If you notice, the mask 022 yields 755 on directories (the executable flag makes them browsable, as opposed to invisible when it's not present within the permissions octal), making them searchable. Files, however, do not get this executable bit by default. This is a matter of convenience and security within the POSIX specification.
Aside from your wanting to use the /root directory as a repository for scripts, nobody wants to have to explicitly set their various files that are created to be non-executable across the system as a price for having directories searchable. So in the intrerest of usability you have this problem of default execute on directories, but not files.

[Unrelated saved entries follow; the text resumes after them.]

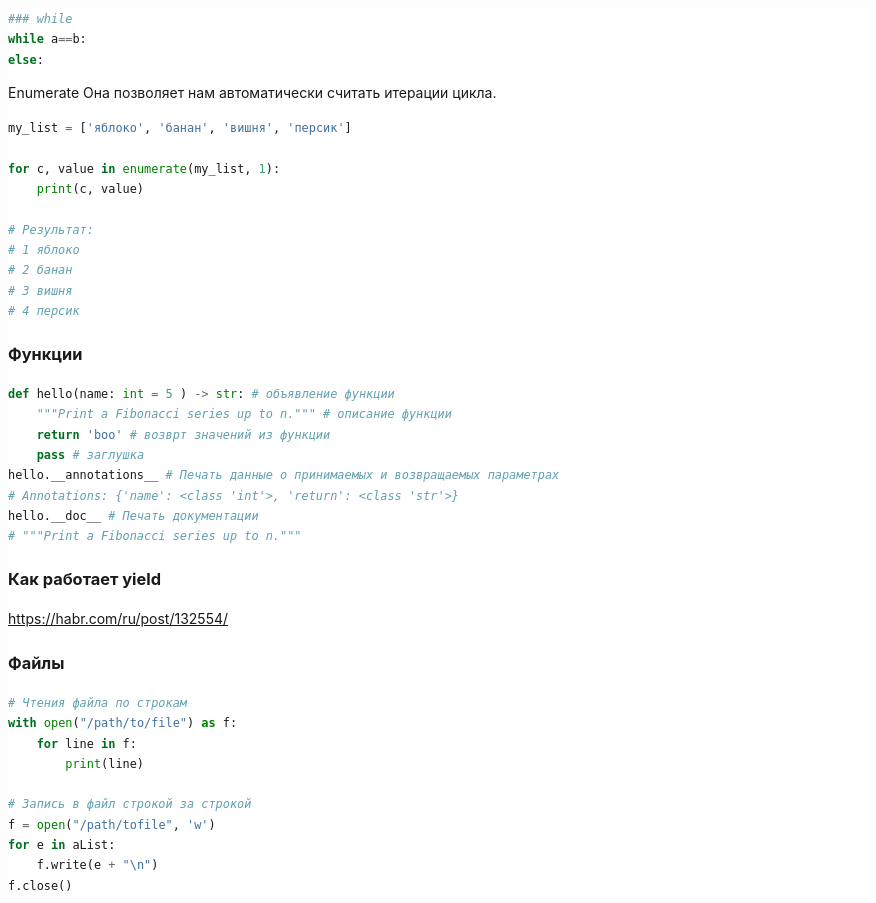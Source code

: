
 ```py
### while
while a==b: 
else: 
```

Enumerate Она позволяет нам автоматически считать итерации цикла.

```python
my_list = ['яблоко', 'банан', 'вишня', 'персик']

for c, value in enumerate(my_list, 1):
    print(c, value)

# Результат:
# 1 яблоко
# 2 банан
# 3 вишня
# 4 персик

```

### Функции

```py
def hello(name: int = 5 ) -> str: # объявление функции
    """Print a Fibonacci series up to n.""" # описание функции  
    return 'boo' # возврт значений из функции  
    pass # заглушка   
hello.__annotations__ # Печать данные о принимаемых и возвращаемых параметрах
# Annotations: {'name': <class 'int'>, 'return': <class 'str'>}
hello.__doc__ # Печать документации 
# """Print a Fibonacci series up to n."""

```

### Как работает yield 

https://habr.com/ru/post/132554/

### Файлы

```py
# Чтения файла по строкам
with open("/path/to/file") as f:
    for line in f:
        print(line)
        
# Запись в файл строкой за строкой 
f = open("/path/tofile", 'w')
for e in aList:
    f.write(e + "\n") 
f.close()
```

Your problem can be easily solved by ACLs, which are capable of permission inheritance (something UNIX permissions cannot do). Read carefully the man pages for getfacl, setfacl, and the documentation here: https://access.redhat.com/documentation/en-US/Red_Hat_Enterprise_Linux/6/html/Storage_Administration_Guide/ch-acls.html
Essentially, ACLs are an extended permission control set that can utilize in addition to extend existing POSIX access capabilities. The fairly limited but universally accepted POSIX ACL set will accomplish what you want.
If you're not interested in inheritance, yet jsut want to make files executable on a one-off basis, the command "chmod" will do what you want. For example, chmod u+x /root/script.sh
will render the file /root/script.sh executable by its user owner (which oughtta be root in that case). The man page for chmod will tell more than I need to here.